A lo largo de su carrera, Piccoli transformó el modo de estar y percibir el mundo en función de sus personajes, y desafió la transparencia de la interpretación, en un juego infinito entre su cuerpo y una gestualidad inagotable. Para él, el ideal era sorprender con su trabajo desde la sencillez, siempre al margen de las pretensiones. “El texto es capital, desde luego, aunque muchas veces (como en Dillinger é morto, de Marco Ferreri) he tenido papeles prácticamente mudos. Aunque sin la sensualidad del individuo, del actor, el espectador no recibe nada; la sensualidad es fundamental, y yo me siento muy sensual: ¡pero de una sensualidad oculta!”, decía a El País de Madrid hace unos años.

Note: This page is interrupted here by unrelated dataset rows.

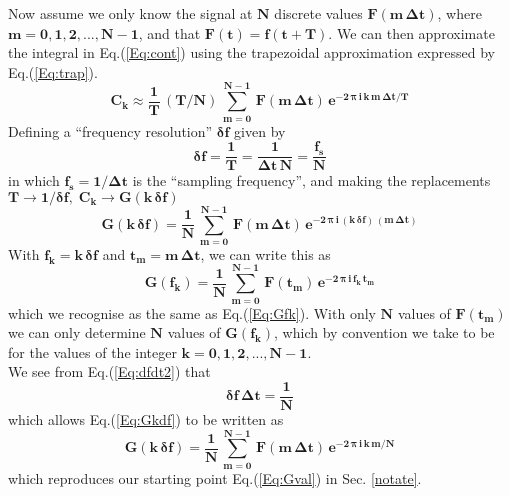 \documentclass[11pt]{article}
\begin{document}
\noindent Now assume we only know the signal at $\mathbf{N}$ discrete values
  $\mathbf{F(m\,\boldsymbol{\Delta}t)}$, where $\mathbf{m = 0,1,2,...,N-1}$,
  and that $\mathbf{F(t) = f(t+T) }$. 
We can then approximate the integral in Eq.(\ref{Eq:cont}) using the trapezoidal
  approximation expressed by Eq.(\ref{Eq:trap}).
\begin{equation}
\mathbf{C_{k} \approx \frac{1}{T}\,(T/N)\,\sum_{m=0}^{N-1}\,F(m\,\boldsymbol{\Delta}t)\,
               e^{- 2\,\boldsymbol{\pi}\,i\,k\,m\,\boldsymbol{\Delta}t/T} }
\end{equation}
Defining a ``frequency resolution'' $\mathbf{\boldsymbol{\delta}f}$ given by 
\begin{equation}   \label{Eq:dfdt2}
\mathbf{\boldsymbol{\delta}f = \frac{1}{T} = \frac{1}{\boldsymbol{\Delta}t\,N} = 
                     \frac{f_{s}}{N} }
\end{equation}
in which $\mathbf{f_{s} = 1/\boldsymbol{\Delta}t}$ is the ``sampling frequency'',
  and making the replacements $\mathbf{T \rightarrow 1/\boldsymbol{\delta}f,\;
    C_{k} \rightarrow G(k\,\boldsymbol{\delta}f)}$
\begin{equation}  \label{Eq:Gkdf}
\mathbf{G(k\,\boldsymbol{\delta}f) = \frac{1}{N}\,\sum_{m=0}^{N-1}\,F(m\,\boldsymbol{\Delta}t)\,
                   e^{- 2\,\boldsymbol{\pi}\,i\,(k\,\boldsymbol{\delta}f)\,(m\,\boldsymbol{\Delta}t)}}
\end{equation}
With $\mathbf{f_{k}} = \mathbf{k\,\boldsymbol{\delta}f}$ 
  and $\mathbf{t_{m}} = \mathbf{m\,\boldsymbol{\Delta}t}$, we can write this as
\begin{equation} 
\mathbf{G(f_{k})} = 
  \mathbf{\frac{1}{N}\,\sum_{m = 0}^{N - 1}\, F(t_{m})\,
               e^{-2\,\boldsymbol{\pi}\,i\,f_{k}\,t_{m}}}
\end{equation}
which we recognise as the same as Eq.(\ref{Eq:Gfk}).
With only $\mathbf{N}$ values of $\mathbf{F(t_{m})}$ we can only determine $\mathbf{N}$
  values of $\mathbf{G(f_{k})}$, which by convention we take to be for the values of
  the integer $\mathbf{k = 0, 1, 2,..., N-1}$.\\
  
\noindent We see from Eq.(\ref{Eq:dfdt2}) that
\begin{equation}
\mathbf{\boldsymbol{\delta}f\,\boldsymbol{\Delta}t = \frac{1}{N} }
\end{equation}
  which allows Eq.(\ref{Eq:Gkdf}) to be written as
\begin{equation}  \label{Eq:Gval3} 
\mathbf{G(k\,\boldsymbol{\delta}f) = \frac{1}{N}\,\sum_{m=0}^{N-1}\,F(m\,\boldsymbol{\Delta}t)\,
                   e^{- 2\,\boldsymbol{\pi}\,i\,k\,m/N }} 
\end{equation}
 which reproduces our starting point Eq.(\ref{Eq:Gval}) in Sec. \ref{notate}.
\end{document}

En su caso, la vocación fue casi un signo del destino. A los nueve años, este niño que había nacido a fines de 1925 en París se subía por primera vez a un escenario en el internado en el que estudiaba. A los 18 ya había decidido que quería ser actor. La Segunda Guerra Mundial pospuso el proyecto, pero en el ínterin se afilió al Partido Comunista y cimentó un consistente compromiso político que mantuvo hasta el final.

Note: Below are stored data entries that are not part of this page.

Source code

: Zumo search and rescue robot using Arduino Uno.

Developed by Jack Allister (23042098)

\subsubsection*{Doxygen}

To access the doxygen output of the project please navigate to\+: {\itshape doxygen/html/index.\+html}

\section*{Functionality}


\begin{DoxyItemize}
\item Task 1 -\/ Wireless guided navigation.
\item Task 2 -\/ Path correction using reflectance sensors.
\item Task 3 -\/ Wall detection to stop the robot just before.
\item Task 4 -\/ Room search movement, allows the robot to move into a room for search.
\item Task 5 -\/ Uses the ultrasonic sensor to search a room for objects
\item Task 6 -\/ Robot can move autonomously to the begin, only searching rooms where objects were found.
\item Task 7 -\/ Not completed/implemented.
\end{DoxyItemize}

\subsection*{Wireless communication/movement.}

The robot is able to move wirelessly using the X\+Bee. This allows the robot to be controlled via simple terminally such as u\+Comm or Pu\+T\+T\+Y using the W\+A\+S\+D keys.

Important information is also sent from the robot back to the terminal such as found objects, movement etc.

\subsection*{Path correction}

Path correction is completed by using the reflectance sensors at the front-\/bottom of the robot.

Como muchos, al comienzo despuntó en el teatro: en los años de posguerra trabajó en un pequeño teatro parisino, el icónico y cooperativo Babylone, en el que Samuel Beckett estrenó Esperando a Godot (1953). Pronto comenzó a llamar la atención de varios directores, sin sospechar que, con los años, se convertiría en un emblema del cine moderno.
No obstante él, en verdad, sólo tuvo un deseo: nunca quedar atrapado en su profesión. Por eso, a mediados de 2013 decía, convencido: “siempre hay que encontrar innovaciones [...] poner las cosas en peligro cuando se vuelven admirables, saber que hay que cambiarlo todo”.